Встреча растянулась, грозила стать бесконечной. Вот тогда К.А. и напомнил мудрую в своей простоте реплику старого живописца В.Н. Бакшеева на некоем заседании в разгар словопрений об искусстве… Ораторы говорили долго и отвлеченно, повествовал Федин. В зале, где собрались мастера кисти и карандаша всех жанров, по ходу выступлений умеренно волновалось то правое крыло, то левое. Бакшеев, глубокий старец (ему было уже лет под девяносто), передвижник, выставлявшийся еще с Репиным, Крамским и Маковскими, казалось, дремал на своем стульчике в президиуме, утомленный годами и нескончаемым потоком слов. Но в разгар какого-то особенно бойкого выступления он вдруг очнулся и воскликнул: «Товарищи! Мазок забыли!..»

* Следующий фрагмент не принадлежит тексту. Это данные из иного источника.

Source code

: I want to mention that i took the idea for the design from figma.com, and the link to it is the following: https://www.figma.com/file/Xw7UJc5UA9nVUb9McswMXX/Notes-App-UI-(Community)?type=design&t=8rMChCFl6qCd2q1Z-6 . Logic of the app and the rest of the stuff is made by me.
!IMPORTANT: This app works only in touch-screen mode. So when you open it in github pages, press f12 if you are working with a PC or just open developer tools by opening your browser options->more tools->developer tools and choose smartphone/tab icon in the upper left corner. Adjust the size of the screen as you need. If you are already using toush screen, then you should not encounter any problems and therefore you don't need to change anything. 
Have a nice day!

— Я кончу его словами, потому что лучше сказать не могу, — заявил Федин, — потому что, когда я говорю об искусстве, я помню, что такое искусство. Надо помнить мазок!
Именно таков бывал он и в тысячах повседневных мелочей.
Даже в такой во многом интуитивный процесс, как расширение языкового кругозора литератора, он стремился внести осознанный элемент, советуя заводить особые тетрадки — «лексиконы слов» разной окраски.
— Каждый литератор, — говорил Федин, — должен составить словарик слов, который дать зарок не употреблять… Что туда включить? Ну, мало ли! Например, — «всемерно». У нас часто, что ни призыв чему-нибудь способствовать, обязательно — «всемерно». Какой-нибудь пустяк, поднять пустоту на должную высоту, и непременно «всемерно»! Или хуже того, вроде бы деловито — «мероприятие». Так извратили и затаскали язык, что слова уже ничего не выражают…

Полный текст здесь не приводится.